Overtesting is problematic not only because HPV tests are expensive, but because a positive result does not necessarily indicate a problem. An estimated 40 percent of women aged 18-59 years are infected with one or more genital HPV types, but most infections will go away on their own and do not pose a cancer risk, Wheeler noted.

 

"What you're trying to do is only detect those HPV infections that will cause or reflect existing disease," she said, but follow-up biopsies to resolve that question add expenses, and if additional tissue removal is required, it may increase the risk for reproductive harms, including pre-term delivery.

 

Underscreening poses the worst-case scenario, because a woman may have started to develop undetected cancer if she has gone too many years without appropriate screening, Wheeler noted, and inequities in screening, including race, ethnicity, and being economically and socially disadvantaged, can contribute to increased cancer risk and reduced access to health care.

 

Part of the problem lies with longstanding recommendations that women receive a Pap screen every year. From a scientific standpoint, "women of average risk, regardless of age, should not get a cervical screen more than once every 3 years," Wheeler said. But the routine screening was at least easier to keep track of when done annually.

 

She suggests that performing screening more often than recommended with co-testing every 1, 2, or 3 years has financial benefits for both clinicians and laboratories, which is another dimension of the problem.

 

Now, doctors-and their patients-may not do a good job of keeping track of when the last screening was performed, and women often change where they receive health care.
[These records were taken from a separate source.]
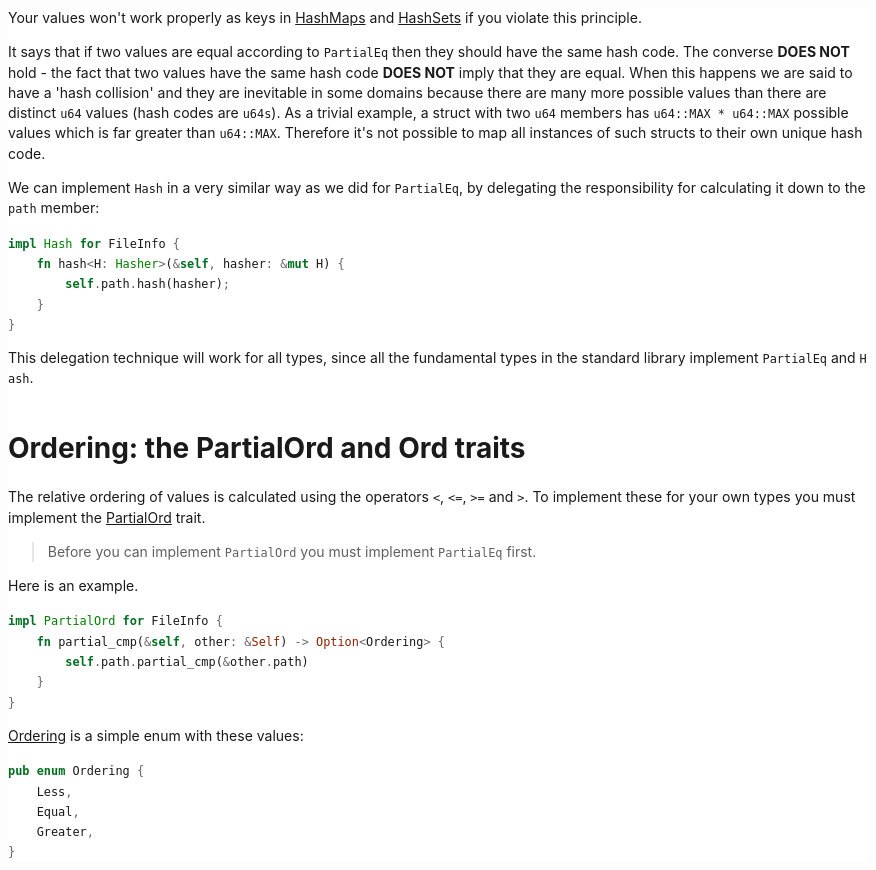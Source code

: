 Your values won't work properly as keys in
[HashMaps](https://doc.rust-lang.org/std/collections/struct.HashMap.html)
and
[HashSets](https://doc.rust-lang.org/std/collections/struct.HashSet.html)
if you violate this principle.


It says that if two values are equal according to `PartialEq` then they should have the same hash code.
The converse **DOES NOT** hold - the fact that two values have the same hash code **DOES NOT**
imply that they are equal. When this happens we are said to have a 'hash collision' and they
are inevitable in some domains because there are many more possible values than there are
distinct `u64` values (hash codes are `u64s`). As a trivial example, a struct with two `u64`
members has `u64::MAX * u64::MAX` possible values which is far greater than `u64::MAX`. Therefore
it's not possible to map all instances of such structs to their own unique hash code.

We can implement `Hash` in a very similar way as we did for `PartialEq`, by delegating the
responsibility for calculating it down to the `path` member:

```rs
impl Hash for FileInfo {
    fn hash<H: Hasher>(&self, hasher: &mut H) {
        self.path.hash(hasher);
    }
}
```

This delegation technique will work for all types, since all the fundamental types in the
standard library implement `PartialEq` and `Hash`.

# Ordering: the PartialOrd and Ord traits

The relative ordering of values is calculated using the operators `<`, `<=`, `>=` and `>`.
To implement these for your own types you must implement the
[PartialOrd](https://doc.rust-lang.org/std/cmp/trait.PartialOrd.html)
trait.

> Before you can implement `PartialOrd` you must implement `PartialEq` first.

Here is an example.

```rs
impl PartialOrd for FileInfo {
    fn partial_cmp(&self, other: &Self) -> Option<Ordering> {
        self.path.partial_cmp(&other.path)
    }
}
```

[Ordering](https://doc.rust-lang.org/std/cmp/enum.Ordering.html) is a simple enum with these
values:

```rs
pub enum Ordering {
    Less,
    Equal,
    Greater,
}
```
Meanwhile, centralized tracking systems to help providers and patients keep track of when women should schedule a 5-year co-test or 3-year cytology are mostly lacking in the U.S.

 

The New Mexico HPV Pap Registry, with its statewide reach, is an exception, Wheeler said. "Systems like this could be used to help providers deliver cost-effective screening and timely follow-up of abnormalities.

 

"Estimates for cervical cancer prevention in the U.S. were in the ballpark of $8 billion a year prior to the implementation of HPV vaccines, which represent significant additional costs," Wheeler added. "There is little ability to assess whether clinical guidelines are being followed or if there are positive or negative impacts of guideline practices in real-world settings. That's the way the New Mexico HPV Pap Registry is contributing."